Warren Buffett is an American icon, but an enigma, of sorts, also. Investors, stockbrokers, analysts, and students of finance have studied the strategies of Mr. Buffett for decades, and more often than not, they are left with more questions than answers. Buffett was born in Omaha, Nebraska in 1930. His father, Howard Buffett, was an accomplished stockbroker and Congressman, and is primarily responsible for fostering Warren's love for number crunching and capitalism. In the archives of history, he will simply be remembered as "the greatest stock market investor of modern times." .
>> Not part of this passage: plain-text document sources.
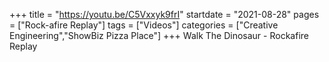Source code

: +++
title = "https://youtu.be/C5Vxxyk9frI"
startdate = "2021-08-28"
pages = ["Rock-afire Replay"]
tags = ["Videos"]
categories = ["Creative Engineering","ShowBiz Pizza Place"]
+++
Walk The Dinosaur - Rockafire Replay
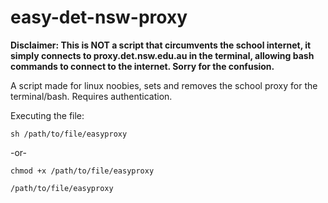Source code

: # easy-det-nsw-proxy
**Disclaimer: This is NOT a script that circumvents the school internet, it simply connects to proxy.det.nsw.edu.au in the terminal, allowing bash commands to connect to the internet. Sorry for the confusion.**
 
A script made for linux noobies, sets and removes the school proxy for the terminal/bash. Requires authentication.


Executing the file:

    sh /path/to/file/easyproxy

-or-

    chmod +x /path/to/file/easyproxy

    /path/to/file/easyproxy


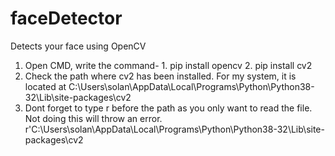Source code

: # faceDetector
Detects your face using OpenCV
1. Open CMD, write the command- 1. pip install opencv
                                2. pip install cv2
2. Check the path where cv2 has been installed. For my system, it is located at C:\Users\solan\AppData\Local\Programs\Python\Python38-32\Lib\site-packages\cv2
3. Dont forget to type r before the path as you only want to read the file. Not doing this will throw an error. r'C:\Users\solan\AppData\Local\Programs\Python\Python38-32\Lib\site-packages\cv2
At an early age in life, Buffett began to develop an affinity toward the art of investing. As a matter of fact, he was only eleven years old when he purchased his first shares of Cities Service Preferred. At $38 per share, these shares became the first baby steps in the life of who would eventually become America's second wealthiest individual. As a teenager, Buffett turned his investing interests toward real estate. Buffett purchased some Nebraska farmland, and turned around to lease it out to a tenant farmer. That investment calmed his investment fever down until he became a senior at the University of Nebraska. It was there that Buffett was introduced to a book that would become the catalyst for his sparking his true entrepreneurial spirit. "The Intelligent Investor", by Benjamin Graham, taught Buffett to "ignore the trends that sweep Wall Street and instead hunt for stocks that trade far below their actual value." Buffett was a mathematical wizard, and the intense analysis of corporate balance sheets required by this method appealed to him.
Once Buffett had graduated the University of Nebraska, he attempted to pursue a graduate degree at Harvard Business School, but this dream was quickly thwarted when he was denied admission. This turned out to be a blessing in disguise. It was this turn of events that led Buffett to study with Benjamin Graham at Colombia University in New York.